Scan the listing and work out how many lines contain the word "jiawei". Nothing but the number should be given.

▬▬▬

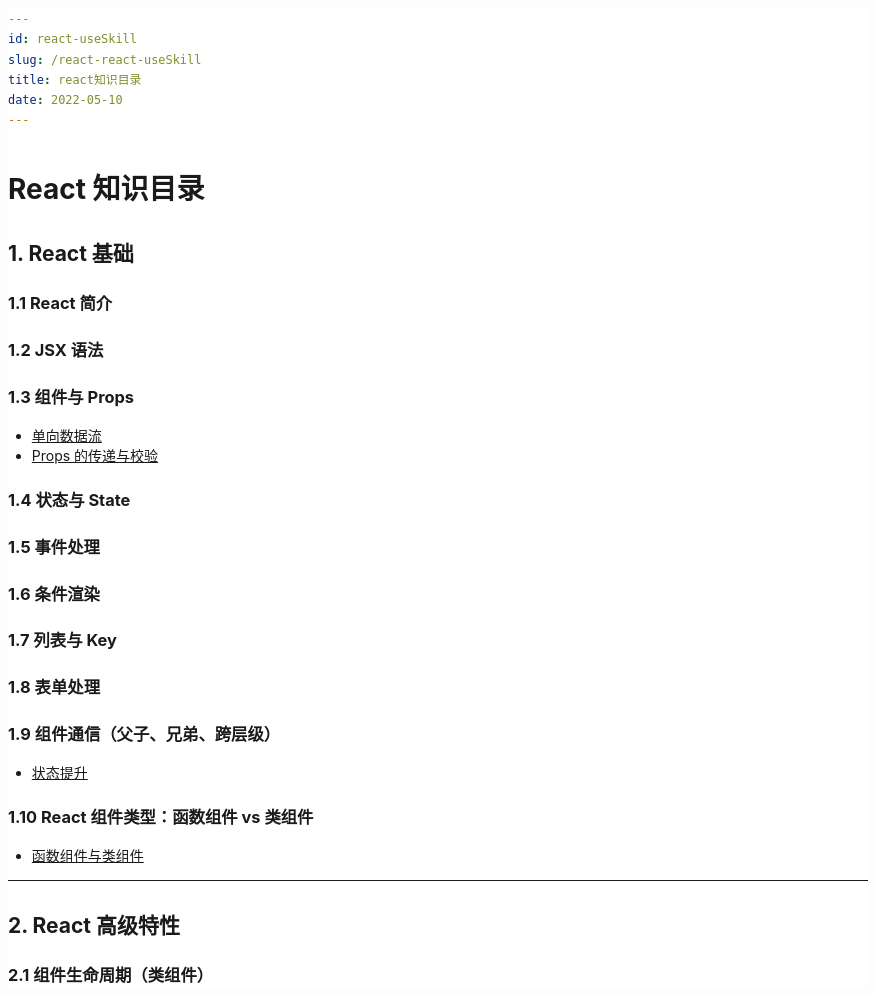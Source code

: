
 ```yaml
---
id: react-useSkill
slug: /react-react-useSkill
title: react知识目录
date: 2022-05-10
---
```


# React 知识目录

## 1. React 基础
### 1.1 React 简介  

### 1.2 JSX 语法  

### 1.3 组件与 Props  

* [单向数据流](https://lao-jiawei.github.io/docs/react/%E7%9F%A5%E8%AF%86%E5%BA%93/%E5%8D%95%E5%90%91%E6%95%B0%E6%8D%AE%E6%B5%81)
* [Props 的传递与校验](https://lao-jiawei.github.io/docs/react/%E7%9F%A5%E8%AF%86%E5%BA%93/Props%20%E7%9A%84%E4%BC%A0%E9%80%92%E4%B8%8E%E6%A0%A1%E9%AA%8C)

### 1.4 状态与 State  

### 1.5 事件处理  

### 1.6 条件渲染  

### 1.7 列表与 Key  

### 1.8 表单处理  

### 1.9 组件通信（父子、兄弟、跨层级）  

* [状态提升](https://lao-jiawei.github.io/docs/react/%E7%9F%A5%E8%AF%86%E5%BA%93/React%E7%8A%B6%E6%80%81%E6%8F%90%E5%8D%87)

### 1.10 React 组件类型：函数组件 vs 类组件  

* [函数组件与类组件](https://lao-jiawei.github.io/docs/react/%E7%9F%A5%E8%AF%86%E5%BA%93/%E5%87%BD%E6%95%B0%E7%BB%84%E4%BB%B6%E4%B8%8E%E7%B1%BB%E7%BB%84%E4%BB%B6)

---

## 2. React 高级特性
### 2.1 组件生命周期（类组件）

▬▬▬

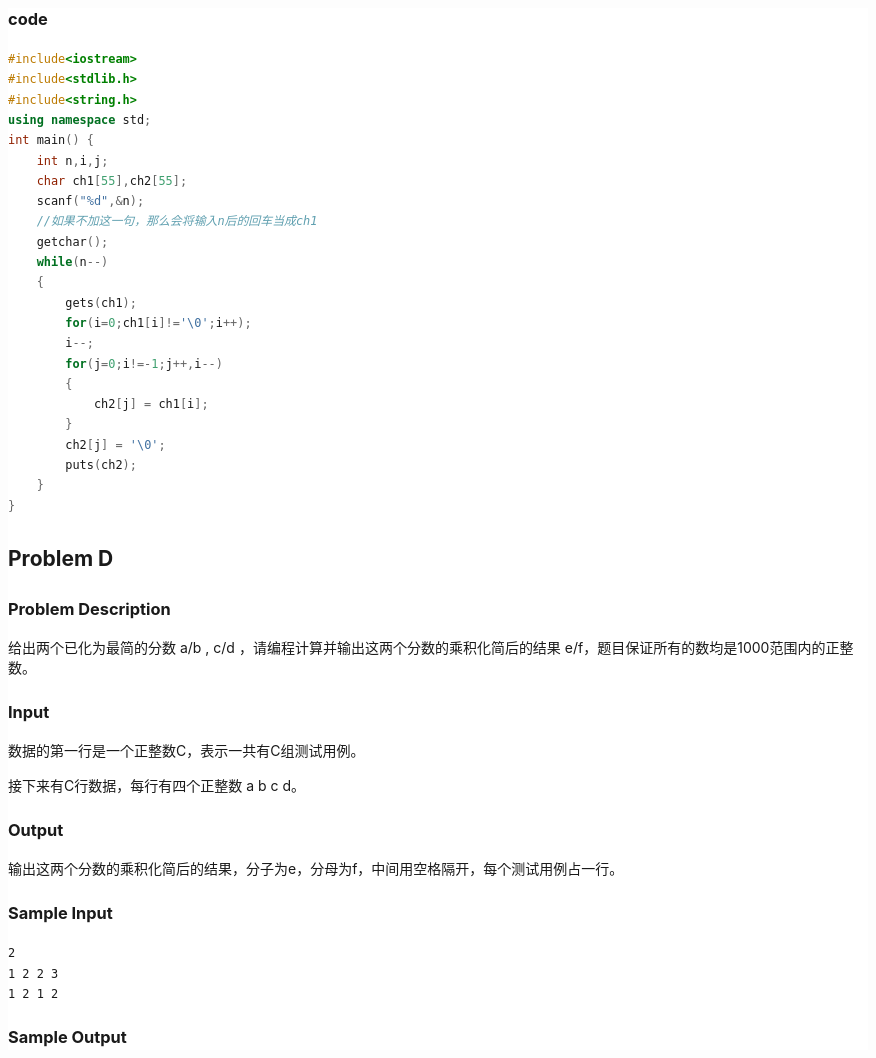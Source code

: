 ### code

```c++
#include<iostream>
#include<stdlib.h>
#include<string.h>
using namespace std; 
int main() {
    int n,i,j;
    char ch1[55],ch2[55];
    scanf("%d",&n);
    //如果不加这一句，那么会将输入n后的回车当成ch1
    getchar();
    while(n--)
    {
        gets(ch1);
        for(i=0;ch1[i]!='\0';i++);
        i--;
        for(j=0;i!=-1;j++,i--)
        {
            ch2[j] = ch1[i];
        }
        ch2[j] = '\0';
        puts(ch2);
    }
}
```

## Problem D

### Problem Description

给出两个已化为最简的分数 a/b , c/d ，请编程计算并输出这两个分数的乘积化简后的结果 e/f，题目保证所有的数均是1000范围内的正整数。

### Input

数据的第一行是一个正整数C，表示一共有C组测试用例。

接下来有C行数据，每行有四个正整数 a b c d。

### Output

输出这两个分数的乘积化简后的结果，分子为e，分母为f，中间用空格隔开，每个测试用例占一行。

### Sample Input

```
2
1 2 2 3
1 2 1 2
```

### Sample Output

▬▬▬

▸ WRITTEN REPLY
4